If you’ve been around since December, you may recall when we Hit a Wall with Saxon 7/6. Each day the seat work could not begin until I helped talk him through the lessons. I wondered if he just wanted more of my time – if he was struggling with mathematics – or if he just wasn’t paying attention to the DIVE CD.
What I found, was that he was Dizzy from Spiral Math . Math teachers speak of Mastery or Spiral. Mastery is working on the same topic for quite some time, 10-20 days, before moving onto a new skill. Spiral math shifts the math skills daily to keep learned objectives fresh. However, what we found after researching 6th grade scope and sequences for several companies – is that there is a third, combined practice. A Mastery to introduce new skills, and a Spiral to practice said skills.
I spent quite a bit of time researching Khan Academy and have completed 3 years worth of materials from Math Essentials.
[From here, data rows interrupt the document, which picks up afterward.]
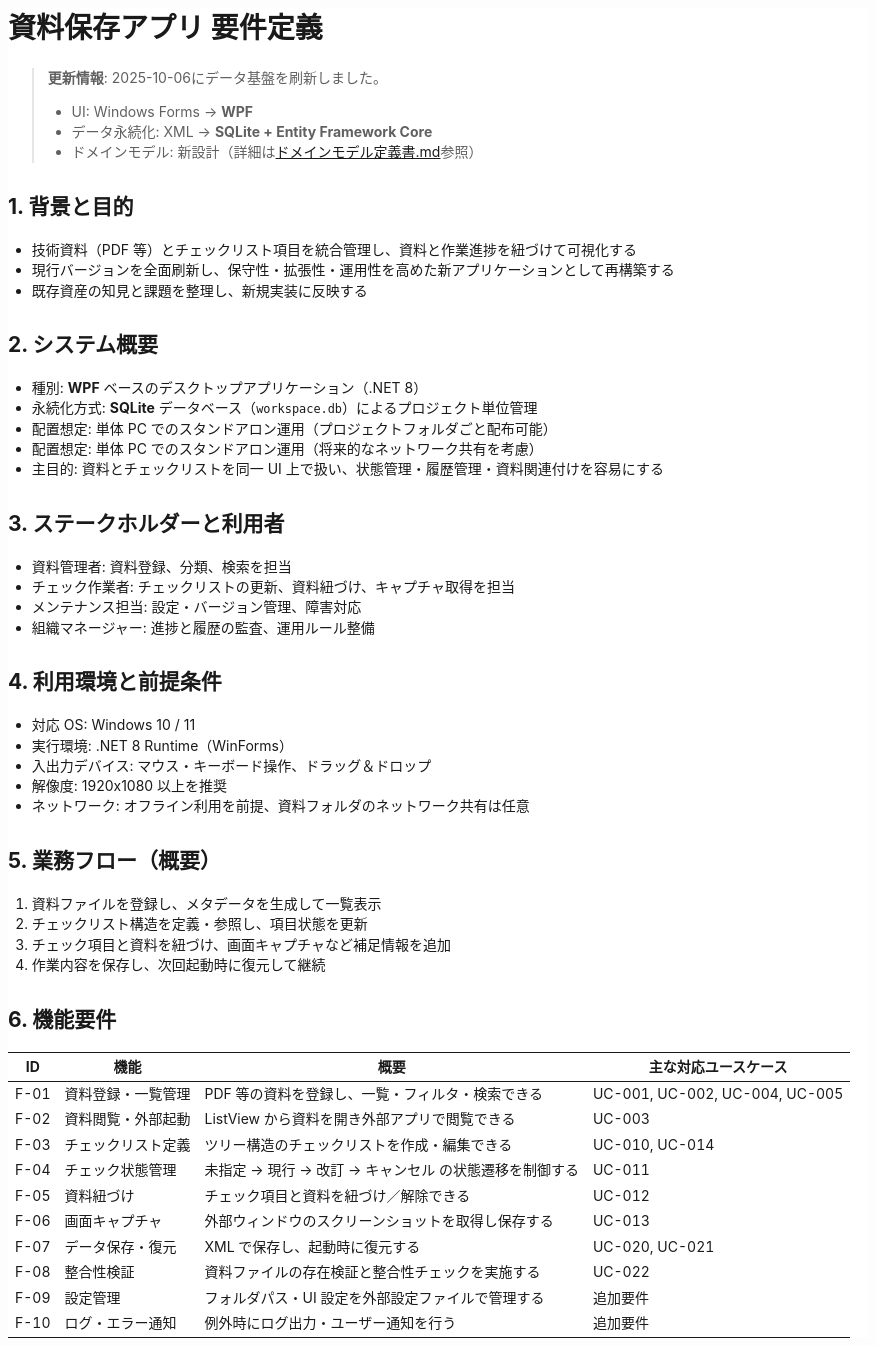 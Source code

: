 # 資料保存アプリ 要件定義

> **更新情報**: 2025-10-06にデータ基盤を刷新しました。
> - UI: Windows Forms → **WPF**
> - データ永続化: XML → **SQLite + Entity Framework Core**
> - ドメインモデル: 新設計（詳細は[ドメインモデル定義書.md](./ドメインモデル定義書.md)参照）

## 1. 背景と目的
- 技術資料（PDF 等）とチェックリスト項目を統合管理し、資料と作業進捗を紐づけて可視化する
- 現行バージョンを全面刷新し、保守性・拡張性・運用性を高めた新アプリケーションとして再構築する
- 既存資産の知見と課題を整理し、新規実装に反映する

## 2. システム概要
- 種別: **WPF** ベースのデスクトップアプリケーション（.NET 8）
- 永続化方式: **SQLite** データベース（`workspace.db`）によるプロジェクト単位管理
- 配置想定: 単体 PC でのスタンドアロン運用（プロジェクトフォルダごと配布可能）
- 配置想定: 単体 PC でのスタンドアロン運用（将来的なネットワーク共有を考慮）
- 主目的: 資料とチェックリストを同一 UI 上で扱い、状態管理・履歴管理・資料関連付けを容易にする

## 3. ステークホルダーと利用者
- 資料管理者: 資料登録、分類、検索を担当
- チェック作業者: チェックリストの更新、資料紐づけ、キャプチャ取得を担当
- メンテナンス担当: 設定・バージョン管理、障害対応
- 組織マネージャー: 進捗と履歴の監査、運用ルール整備

## 4. 利用環境と前提条件
- 対応 OS: Windows 10 / 11
- 実行環境: .NET 8 Runtime（WinForms）
- 入出力デバイス: マウス・キーボード操作、ドラッグ＆ドロップ
- 解像度: 1920x1080 以上を推奨
- ネットワーク: オフライン利用を前提、資料フォルダのネットワーク共有は任意

## 5. 業務フロー（概要）
1. 資料ファイルを登録し、メタデータを生成して一覧表示
2. チェックリスト構造を定義・参照し、項目状態を更新
3. チェック項目と資料を紐づけ、画面キャプチャなど補足情報を追加
4. 作業内容を保存し、次回起動時に復元して継続

## 6. 機能要件
| ID | 機能 | 概要 | 主な対応ユースケース |
|----|------|------|------------------|
| F-01 | 資料登録・一覧管理 | PDF 等の資料を登録し、一覧・フィルタ・検索できる | UC-001, UC-002, UC-004, UC-005 |
| F-02 | 資料閲覧・外部起動 | ListView から資料を開き外部アプリで閲覧できる | UC-003 |
| F-03 | チェックリスト定義 | ツリー構造のチェックリストを作成・編集できる | UC-010, UC-014 |
| F-04 | チェック状態管理 | 未指定 → 現行 → 改訂 → キャンセル の状態遷移を制御する | UC-011 |
| F-05 | 資料紐づけ | チェック項目と資料を紐づけ／解除できる | UC-012 |
| F-06 | 画面キャプチャ | 外部ウィンドウのスクリーンショットを取得し保存する | UC-013 |
| F-07 | データ保存・復元 | XML で保存し、起動時に復元する | UC-020, UC-021 |
| F-08 | 整合性検証 | 資料ファイルの存在検証と整合性チェックを実施する | UC-022 |
| F-09 | 設定管理 | フォルダパス・UI 設定を外部設定ファイルで管理する | 追加要件 |
| F-10 | ログ・エラー通知 | 例外時にログ出力・ユーザー通知を行う | 追加要件 |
They both firmly believe that a student needs to focus on a task, with very few practice problems a day with a few review questions.
New Skill – Practice 10-15 times – 4-5 Review Questions.
I set out to redesigning Saxon for Math Mastery due to our budget and that we were half way through the year. I didn’t want to purchase a new curriculum. I found that I needed a few key elements:
- Skills introduced for 10-15 days, incrementally developing a skill.
- Practice Problems that would show Math Mastery within 10 questions given.
- Video for the math introduction lessons.
- Complete solved answers to help us see where the solving went off path.
- Sequential pace with clear math goals for the year.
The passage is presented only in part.